** Opening Source information block **

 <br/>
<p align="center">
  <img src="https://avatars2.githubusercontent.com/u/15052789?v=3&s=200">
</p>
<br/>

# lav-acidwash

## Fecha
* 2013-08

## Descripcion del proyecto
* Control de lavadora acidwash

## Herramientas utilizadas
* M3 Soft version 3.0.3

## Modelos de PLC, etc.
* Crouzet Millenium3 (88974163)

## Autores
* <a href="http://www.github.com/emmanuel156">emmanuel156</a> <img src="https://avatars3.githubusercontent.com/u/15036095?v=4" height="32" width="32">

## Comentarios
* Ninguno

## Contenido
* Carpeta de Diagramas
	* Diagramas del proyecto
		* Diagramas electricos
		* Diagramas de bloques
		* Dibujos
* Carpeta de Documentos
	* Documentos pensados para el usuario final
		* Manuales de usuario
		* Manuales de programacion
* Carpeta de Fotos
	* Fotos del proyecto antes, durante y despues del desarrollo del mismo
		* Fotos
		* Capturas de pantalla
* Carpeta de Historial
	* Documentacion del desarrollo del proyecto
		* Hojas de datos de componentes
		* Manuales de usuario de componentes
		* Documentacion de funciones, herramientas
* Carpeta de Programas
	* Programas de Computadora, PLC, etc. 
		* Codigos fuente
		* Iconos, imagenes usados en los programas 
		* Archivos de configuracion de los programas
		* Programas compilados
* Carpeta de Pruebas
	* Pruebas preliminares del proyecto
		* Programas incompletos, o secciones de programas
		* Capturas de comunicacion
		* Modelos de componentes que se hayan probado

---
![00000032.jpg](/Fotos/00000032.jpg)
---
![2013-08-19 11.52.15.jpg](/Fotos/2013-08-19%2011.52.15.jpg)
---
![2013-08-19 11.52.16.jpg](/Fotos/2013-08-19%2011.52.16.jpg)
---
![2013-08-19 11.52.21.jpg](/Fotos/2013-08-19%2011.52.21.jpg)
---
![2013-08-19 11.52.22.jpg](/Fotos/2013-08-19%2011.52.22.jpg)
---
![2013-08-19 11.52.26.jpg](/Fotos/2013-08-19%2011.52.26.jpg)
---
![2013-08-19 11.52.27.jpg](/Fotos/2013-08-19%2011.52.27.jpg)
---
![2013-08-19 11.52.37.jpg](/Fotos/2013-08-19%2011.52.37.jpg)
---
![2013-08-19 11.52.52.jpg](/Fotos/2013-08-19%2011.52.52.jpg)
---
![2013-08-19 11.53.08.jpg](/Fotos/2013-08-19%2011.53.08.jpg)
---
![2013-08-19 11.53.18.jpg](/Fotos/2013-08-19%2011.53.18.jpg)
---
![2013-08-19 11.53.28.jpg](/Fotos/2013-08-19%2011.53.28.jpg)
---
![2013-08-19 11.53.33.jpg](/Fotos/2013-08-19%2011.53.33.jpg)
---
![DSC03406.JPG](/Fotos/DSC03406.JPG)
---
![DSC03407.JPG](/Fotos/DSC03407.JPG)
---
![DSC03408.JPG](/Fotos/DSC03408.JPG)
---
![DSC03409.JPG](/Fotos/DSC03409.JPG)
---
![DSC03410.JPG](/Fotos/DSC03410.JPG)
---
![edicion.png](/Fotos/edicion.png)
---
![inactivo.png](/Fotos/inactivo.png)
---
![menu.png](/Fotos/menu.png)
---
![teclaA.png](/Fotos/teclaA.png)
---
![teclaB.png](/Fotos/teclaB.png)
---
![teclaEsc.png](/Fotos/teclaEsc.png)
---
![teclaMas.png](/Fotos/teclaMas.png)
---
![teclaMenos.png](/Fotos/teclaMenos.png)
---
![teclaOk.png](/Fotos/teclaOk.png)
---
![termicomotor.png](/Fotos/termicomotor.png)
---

** Closing Source information block **

* **About this exercise**: All lines above containing the string "Modelos": copy each one.

* **Response**:
## Modelos de PLC, etc.
		* Modelos de componentes que se hayan probado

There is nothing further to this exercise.